No, I meant the query was restricted to the last 100 hours (which was
when I was reading it)

> Possibly. My goal with the current system is to make arbtt-capture as
> cheap as possible, by doing nothing than simply appending a few bytes to
> a file. I might have been over-optimizing here, but it is certainly a
> good idea to pay attention to something that is going to run constantly,
> even when on battery.

I don't know how much more expensive an append is, but I suspect that
even a single run through a logfile will use up more joules than
whatever additional overhead sqlite3 has in INSERTs. (Since sqlite3 is
often used in embedded and resource-constrained applications or in
applications that write heavily to the database like Firefox, it can't
be *that* bad.)

> Or maybe an alternative route could be taken: arbtt-capture still writes
> to a binary append-only log, but regularly (i.e. once a day), this log
> is imported into a format more amendable to searching and flushed.

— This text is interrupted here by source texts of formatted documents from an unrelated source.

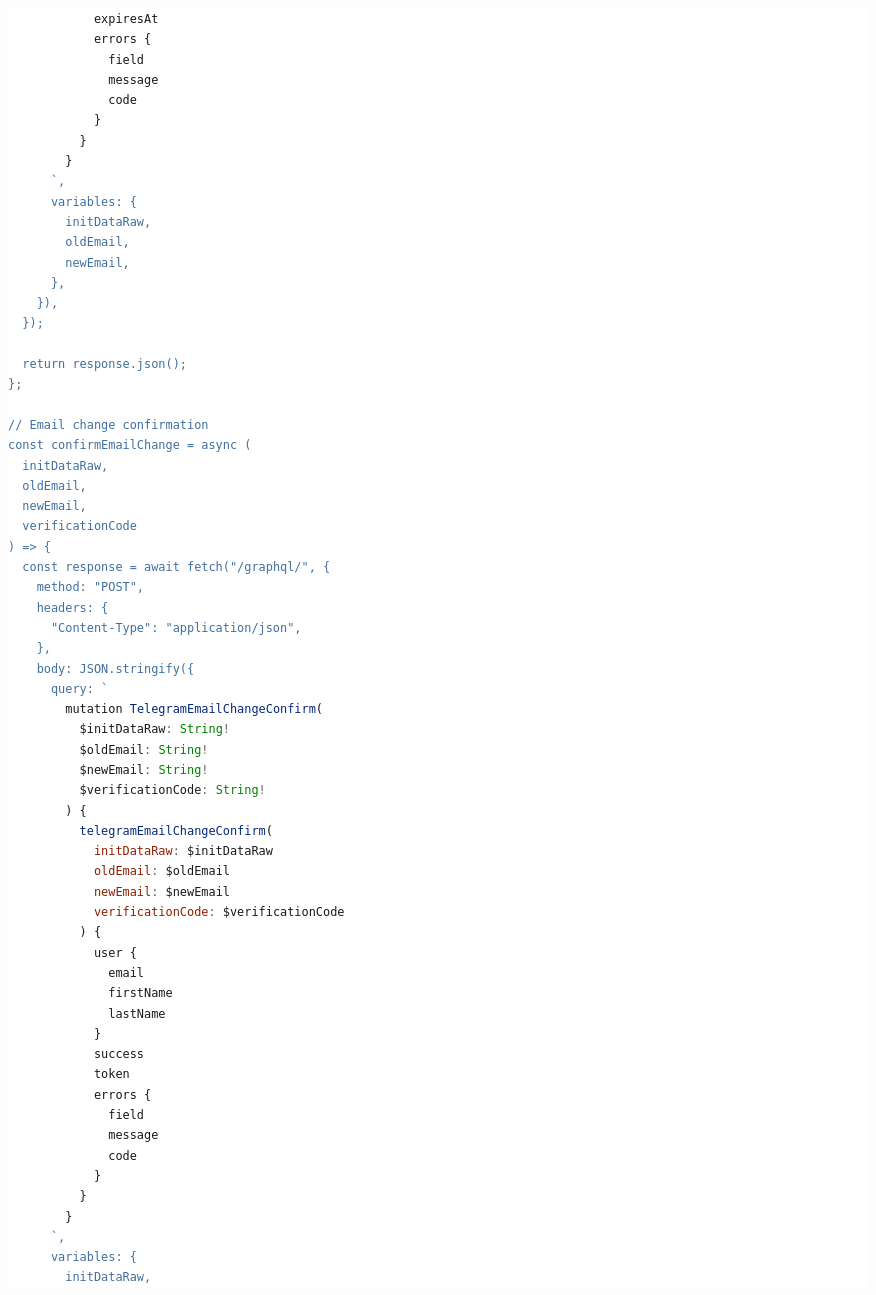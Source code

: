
```javascript
            expiresAt
            errors {
              field
              message
              code
            }
          }
        }
      `,
      variables: {
        initDataRaw,
        oldEmail,
        newEmail,
      },
    }),
  });

  return response.json();
};

// Email change confirmation
const confirmEmailChange = async (
  initDataRaw,
  oldEmail,
  newEmail,
  verificationCode
) => {
  const response = await fetch("/graphql/", {
    method: "POST",
    headers: {
      "Content-Type": "application/json",
    },
    body: JSON.stringify({
      query: `
        mutation TelegramEmailChangeConfirm(
          $initDataRaw: String!
          $oldEmail: String!
          $newEmail: String!
          $verificationCode: String!
        ) {
          telegramEmailChangeConfirm(
            initDataRaw: $initDataRaw
            oldEmail: $oldEmail
            newEmail: $newEmail
            verificationCode: $verificationCode
          ) {
            user {
              email
              firstName
              lastName
            }
            success
            token
            errors {
              field
              message
              code
            }
          }
        }
      `,
      variables: {
        initDataRaw,
```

I think that would probably have the worst of both worlds; two
architectures means a lot more can go wrong.

> But note that there is another possibly important feature of the current
> log format: It shares strings between a sample and its previous sample.
> Otherwise, upon every sample, every window title would be duplicated
> stored again and again, yielding in considerably larger files and
> arbtt-stats memory consumption. I doubt that this is easily possible
> with sqlite.

That's a good point: sqlite3 has pretty minimal support for
compression. There's a plugin or two for coding in
compression/decompression on specific entries (such as
https://github.com/salviati/sqlite3-lz4 ), but that wouldn't save much
space since we want between-entry compression. There's 2 official
proprietary plugins, but besides being proprietary are intended for
read-only databases.

We could bite the bullet and accept greater filesize. I wouldn't mind
doubling space usage if it made queries near-instant. Another option
is that the database could be structured to explicitly exploit
duplication; I saw this suggestion in
http://stackoverflow.com/a/1829601 :

> Compression is all about removing duplication, and in a log file most of the duplication is between entries rather than within each entry so compressing each entry individually is not going to be a huge win.
>
> This is off the top of my head so feel free to shoot it down in flames, but I would consider breaking the table into a set of smaller tables holding the individual parts of the entry. A log entry would then mostly consist of a timestamp (as DATE type rather than a string) plus a set of indexes into other tables (e.g. requesting IP, request type, requested URL, browser type etc.)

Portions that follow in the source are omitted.